[Exercise material]

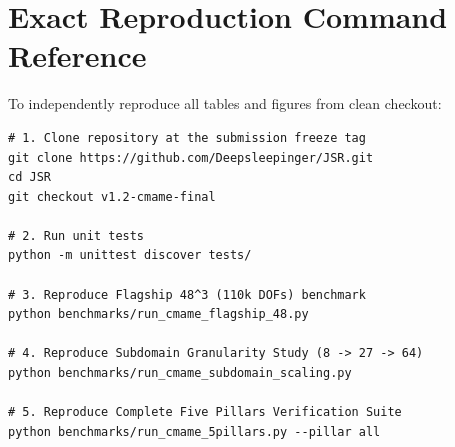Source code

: \documentclass[11pt,a4paper]{article}
\begin{document}
\begin{table}[htbp]
\centering
\small
\caption{Subdomain granularity scaling across $N_{\text{sub}} \in \{8, 27, 64\}$ ($N=32$, 3 time steps).}
\label{tab:supp_granularity}
\end{table}

\section{Exact Reproduction Command Reference}
To independently reproduce all tables and figures from clean checkout:
\begin{verbatim}
# 1. Clone repository at the submission freeze tag
git clone https://github.com/Deepsleepinger/JSR.git
cd JSR
git checkout v1.2-cmame-final

# 2. Run unit tests
python -m unittest discover tests/

# 3. Reproduce Flagship 48^3 (110k DOFs) benchmark
python benchmarks/run_cmame_flagship_48.py

# 4. Reproduce Subdomain Granularity Study (8 -> 27 -> 64)
python benchmarks/run_cmame_subdomain_scaling.py

# 5. Reproduce Complete Five Pillars Verification Suite
python benchmarks/run_cmame_5pillars.py --pillar all
\end{verbatim}
\end{document}
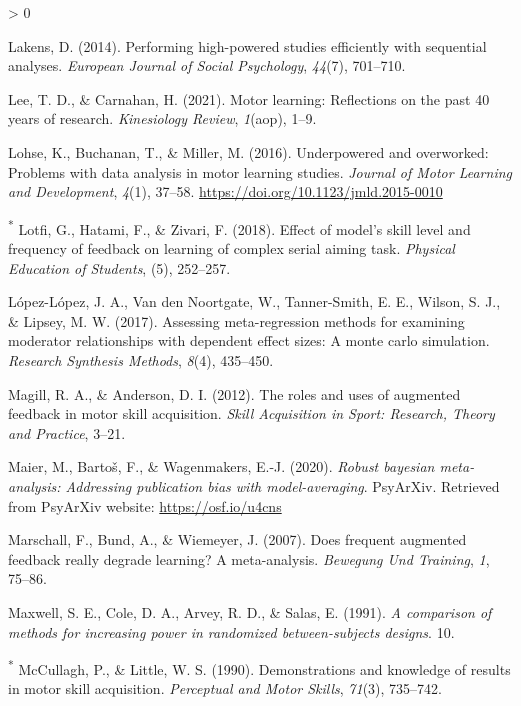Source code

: \documentclass[
  english,
  man, donotrepeattitle,mask,floatsintext]{apa7}
\newlength{\cslhangindent}
\newenvironment{CSLReferences}[2] %
 {%
  \setlength{\parindent}{0pt}
  \ifodd #1 \everypar{\setlength{\hangindent}{\cslhangindent}}\ignorespaces\fi
  \ifnum #2 > 0
  \setlength{\parskip}{#2\baselineskip}
  \fi
 }%
 {}
\begin{document}
\begin{CSLReferences}{1}{0}
\leavevmode\hypertarget{ref-Lakens2014}{}%
Lakens, D. (2014). Performing high-powered studies efficiently with sequential analyses. \emph{European Journal of Social Psychology}, \emph{44}(7), 701--710.

\leavevmode\hypertarget{ref-Lee2021}{}%
Lee, T. D., \& Carnahan, H. (2021). Motor learning: Reflections on the past 40 years of research. \emph{Kinesiology Review}, \emph{1}(aop), 1--9.

\leavevmode\hypertarget{ref-Lohse2016}{}%
Lohse, K., Buchanan, T., \& Miller, M. (2016). Underpowered and overworked: Problems with data analysis in motor learning studies. \emph{Journal of Motor Learning and Development}, \emph{4}(1), 37--58. \url{https://doi.org/10.1123/jmld.2015-0010}

\leavevmode\hypertarget{ref-Lotfi2018}{}%
\textsuperscript{*} Lotfi, G., Hatami, F., \& Zivari, F. (2018). Effect of model's skill level and frequency of feedback on learning of complex serial aiming task. \emph{Physical Education of Students}, (5), 252--257.

\leavevmode\hypertarget{ref-Lopez2017}{}%
López-López, J. A., Van den Noortgate, W., Tanner-Smith, E. E., Wilson, S. J., \& Lipsey, M. W. (2017). Assessing meta-regression methods for examining moderator relationships with dependent effect sizes: A monte carlo simulation. \emph{Research Synthesis Methods}, \emph{8}(4), 435--450.

\leavevmode\hypertarget{ref-Magill2012}{}%
Magill, R. A., \& Anderson, D. I. (2012). The roles and uses of augmented feedback in motor skill acquisition. \emph{Skill Acquisition in Sport: Research, Theory and Practice}, 3--21.

\leavevmode\hypertarget{ref-Maier2020}{}%
Maier, M., Bartoš, F., \& Wagenmakers, E.-J. (2020). \emph{Robust bayesian meta-analysis: Addressing publication bias with model-averaging}. PsyArXiv. Retrieved from PsyArXiv website: \url{https://osf.io/u4cns}

\leavevmode\hypertarget{ref-Marschall2007}{}%
Marschall, F., Bund, A., \& Wiemeyer, J. (2007). Does frequent augmented feedback really degrade learning? A meta-analysis. \emph{Bewegung Und Training}, \emph{1}, 75--86.

\leavevmode\hypertarget{ref-Maxwell1991}{}%
Maxwell, S. E., Cole, D. A., Arvey, R. D., \& Salas, E. (1991). \emph{A comparison of methods for increasing power in randomized between-subjects designs}. 10.

\leavevmode\hypertarget{ref-McCullagh1990}{}%
\textsuperscript{*} McCullagh, P., \& Little, W. S. (1990). Demonstrations and knowledge of results in motor skill acquisition. \emph{Perceptual and Motor Skills}, \emph{71}(3), 735--742.


\end{CSLReferences}
\end{document}
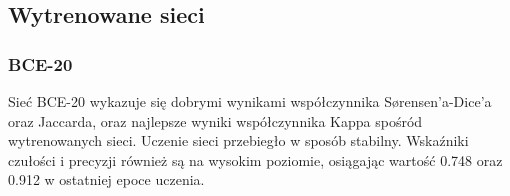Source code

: \subsection{Wytrenowane sieci}
\label{sec:trained-nets}


\subsubsection{BCE-20}

\par
Sieć BCE-20 wykazuje się dobrymi wynikami współczynnika Sørensen'a-Dice'a oraz Jaccarda, oraz najlepsze wyniki współczynnika Kappa spośród wytrenowanych sieci. Uczenie sieci przebiegło w sposób stabilny. Wskaźniki czułości i precyzji również są na wysokim poziomie, osiągając wartość 0.748 oraz 0.912 w ostatniej epoce uczenia.






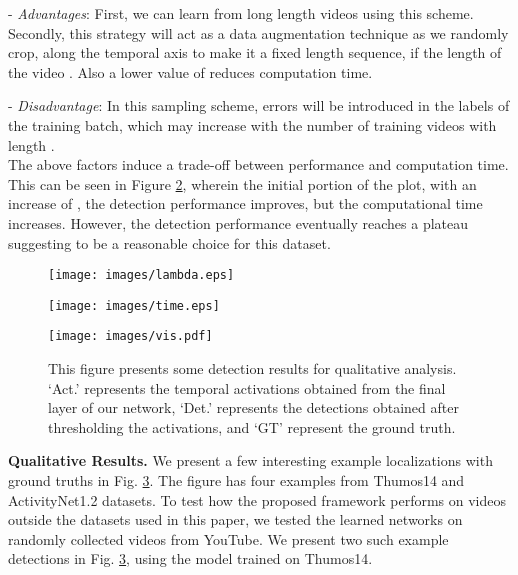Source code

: \documentclass[runningheads]{llncs}
\begin{document}
\noindent
- \textit{Advantages}: First, we can learn from long length videos using this scheme. Secondly, this strategy will act as a data augmentation technique as we randomly crop, along the temporal axis to make it a fixed length sequence, if the length of the video . Also a lower value of  reduces computation time.

\noindent
- \textit{Disadvantage}: In this sampling scheme, errors will be introduced in the labels of the training batch, which may increase with the number of training videos with length . \\
The above factors induce a trade-off between performance and computation time. This can be seen in Figure \ref{time}, wherein the initial portion of the plot, with an increase of , the detection performance improves, but the computational time increases. However, the detection performance eventually reaches a plateau suggesting  to be a reasonable choice for this dataset.

\begin{figure*}
	\centering
	\begin{subfigure}{0.48\textwidth}
		\texttt{[image: images/lambda.eps]}
		\caption{}
		\label{lambda}
	\end{subfigure}
	\begin{subfigure}{0.48\textwidth}
		\texttt{[image: images/time.eps]}
		\caption{}
		\label{time}
	\end{subfigure}
	\caption{(a) presents the variations in detection performance on Thumos14 by changing weights on MILL and CASL. Higher  represents more weight on the MILL and vice versa. (b) presents the variations in detection performance () and training time on Thumos14 dataset by changing the maximum possible length of video sequence during training () as discussed in the text.}
	\label{expanalysis}
\end{figure*}

\begin{figure}[!t]
	\centering
\texttt{[image: images/vis.pdf]}
	\caption{This figure presents some detection results for qualitative analysis. `Act.' represents the temporal activations obtained from the final layer of our network, `Det.' represents the detections obtained after thresholding the activations, and `GT' represent the ground truth. }
	\label{vis}
\end{figure}

\textbf{Qualitative Results.} We present a few interesting example localizations with ground truths in Fig. \ref{vis}. The figure has four examples from Thumos14 and ActivityNet1.2 datasets. To test how the proposed framework performs on videos outside the datasets used in this paper, we tested the learned networks on randomly collected videos from YouTube. We present two such example detections in Fig. \ref{vis}, using the model trained on Thumos14. 
\end{document}
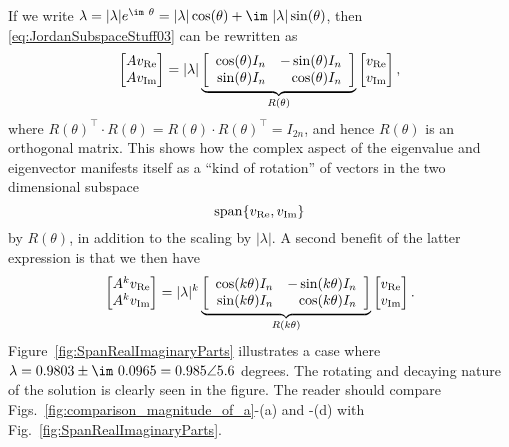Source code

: If we write $\lambda = |\lambda| e^{\im~\theta} = |\lambda| \cos(\theta) + \im ~|\lambda| \sin(\theta) $, then \eqref{eq:JordanSubspaceStuff03} can be rewritten as
\begin{equation}
    \label{eq:JordanSubspaceStuff04}
    \begin{bmatrix}
     A v_{\rm Re}\\ A v_{\rm Im}
    \end{bmatrix} =  |\lambda| \underbrace{\left[ \begin{array}{rr}\cos(\theta) I_n & - \sin(\theta) I_n\\
    \sin(\theta)I_n &  \cos(\theta) I_n\end{array} \right]}_{R(\theta)} \begin{bmatrix}
      v_{\rm Re}\\ v_{\rm Im}
    \end{bmatrix},
\end{equation}
where $R(\theta)^\top \cdot R(\theta)=R(\theta) \cdot R(\theta)^\top = I_{2n}$, and hence $R(\theta)$ is an orthogonal matrix. This shows how the complex aspect of the eigenvalue and eigenvector manifests itself as a ``kind of rotation'' of vectors in the two dimensional subspace 
$$\mathrm{span} \{ v_{\rm Re}, v_{\rm Im} \} $$
by $R(\theta)$, in addition to the scaling by $|\lambda|$. A second benefit of the latter expression is that we then have 
\begin{equation}
    \label{eq:JordanSubspaceStuff05}
     \begin{bmatrix}
     A^k v_{\rm Re}\\ A^k v_{\rm Im}
    \end{bmatrix} =  |\lambda|^k \underbrace{ \left[ \begin{array}{rr}\cos(k \theta) I_n & - \sin (k\theta) I_n\\
    \sin(k \theta)I_n &  \cos(k \theta) I_n\end{array} \right]}_{R(k\theta)} \begin{bmatrix}
      v_{\rm Re}\\ v_{\rm Im}
    \end{bmatrix}.
\end{equation}
Figure~\ref{fig:SpanRealImaginaryParts} illustrates a case where $\lambda=0.9803 \pm \im~ 0.0965= 0.985 \angle 5.6$ degrees. The rotating and decaying nature of the solution is clearly seen in the figure. The reader should compare Figs.~\ref{fig:comparison_magnitude_of_a}-(a) and -(d) with Fig.~\ref{fig:SpanRealImaginaryParts}. 

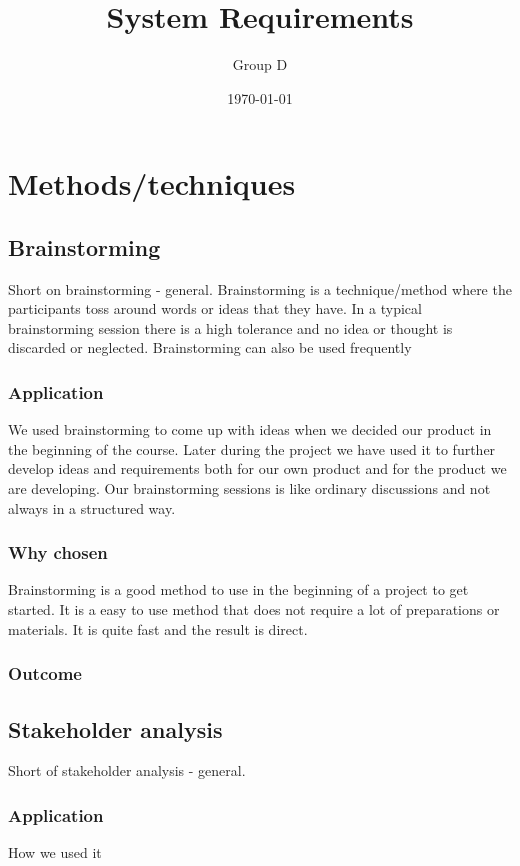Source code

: \documentclass[a4paper]{article}
\title{System Requirements}
\author{Group D}
\date{\today}
\begin{document}
  \tableofcontents

  \section{Methods/techniques}
  \subsection{Brainstorming}
  Short on brainstorming - general.
  Brainstorming is a technique/method where the participants toss around words or ideas that they have. In a typical brainstorming session there is a high tolerance and no idea or thought is discarded or neglected. Brainstorming can also be used frequently 
    \subsubsection{Application}
    We used brainstorming to come up with ideas when we decided our product in the beginning of the course. Later during the project we have used it to further develop ideas and requirements both for our own product and for the product we are developing. Our brainstorming sessions is like ordinary discussions and not always in a structured way.
    \subsubsection{Why chosen}

    Brainstorming is a good method to use in the beginning of a project to get started. It is a easy to use method that does not require a lot of preparations or materials. It is quite fast and the result is direct. 

    \subsubsection{Outcome}
    
    \subsection{Stakeholder analysis}
    Short of stakeholder analysis - general.

    
    \subsubsection{Application}
    How we used it
\end{document}

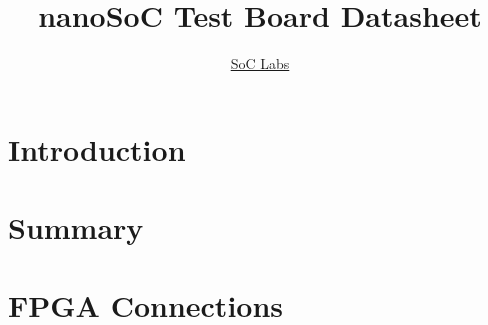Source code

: \documentclass{article}
\title{nanoSoC Test Board Datasheet}
\author{\href{http://www.soclabs.org}{SoC Labs}}
\begin{document}
\maketitle

\tableofcontents
\clearpage
\section{Introduction}

\section{Summary}

\section{FPGA Connections}
\end{document}

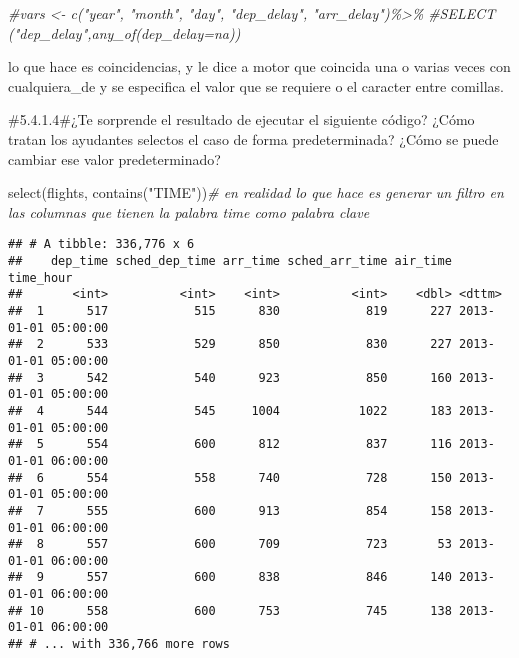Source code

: \documentclass[
]{article}
\newenvironment{Shaded}{\begin{snugshade}}{\end{snugshade}}
\newcommand{\CommentTok}[1]{\textcolor[rgb]{0.56,0.35,0.01}{\textit{#1}}}
\newcommand{\FunctionTok}[1]{\textcolor[rgb]{0.00,0.00,0.00}{#1}}
\newcommand{\NormalTok}[1]{#1}
\newcommand{\StringTok}[1]{\textcolor[rgb]{0.31,0.60,0.02}{#1}}
\begin{document}
\begin{Shaded}
\begin{Highlighting}[]
\CommentTok{\#vars \textless{}{-} c("year", "month", "day", "dep\_delay", "arr\_delay")\%\textgreater{}\%}
\CommentTok{\#SELECT ("dep\_delay",any\_of(dep\_delay=\textquotesingle{}na\textquotesingle{}))}
\end{Highlighting}
\end{Shaded}

lo que hace es coincidencias, y le dice a motor que coincida una o
varias veces con cualquiera\_de y se especifica el valor que se requiere
o el caracter entre comillas.

\#5.4.1.4\#¿Te sorprende el resultado de ejecutar el siguiente código?
¿Cómo tratan los ayudantes selectos el caso de forma predeterminada?
¿Cómo se puede cambiar ese valor predeterminado?

\begin{Shaded}
\begin{Highlighting}[]
\FunctionTok{select}\NormalTok{(flights, }\FunctionTok{contains}\NormalTok{(}\StringTok{"TIME"}\NormalTok{))}\CommentTok{\# en realidad lo que hace es generar un filtro en las columnas que tienen la palabra time como palabra clave}
\end{Highlighting}
\end{Shaded}

\begin{verbatim}
## # A tibble: 336,776 x 6
##    dep_time sched_dep_time arr_time sched_arr_time air_time time_hour          
##       <int>          <int>    <int>          <int>    <dbl> <dttm>             
##  1      517            515      830            819      227 2013-01-01 05:00:00
##  2      533            529      850            830      227 2013-01-01 05:00:00
##  3      542            540      923            850      160 2013-01-01 05:00:00
##  4      544            545     1004           1022      183 2013-01-01 05:00:00
##  5      554            600      812            837      116 2013-01-01 06:00:00
##  6      554            558      740            728      150 2013-01-01 05:00:00
##  7      555            600      913            854      158 2013-01-01 06:00:00
##  8      557            600      709            723       53 2013-01-01 06:00:00
##  9      557            600      838            846      140 2013-01-01 06:00:00
## 10      558            600      753            745      138 2013-01-01 06:00:00
## # ... with 336,766 more rows
\end{verbatim}
\end{document}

[/Exercise material]

Which lines in the listing have the string "right"? Pick them out and copy them.

    \sin(\theta)I_n &  \cos(\theta) I_n\end{array} \right]}_{R(\theta)} \begin{bmatrix}
    \sin(k \theta)I_n &  \cos(k \theta) I_n\end{array} \right]}_{R(k\theta)} \begin{bmatrix}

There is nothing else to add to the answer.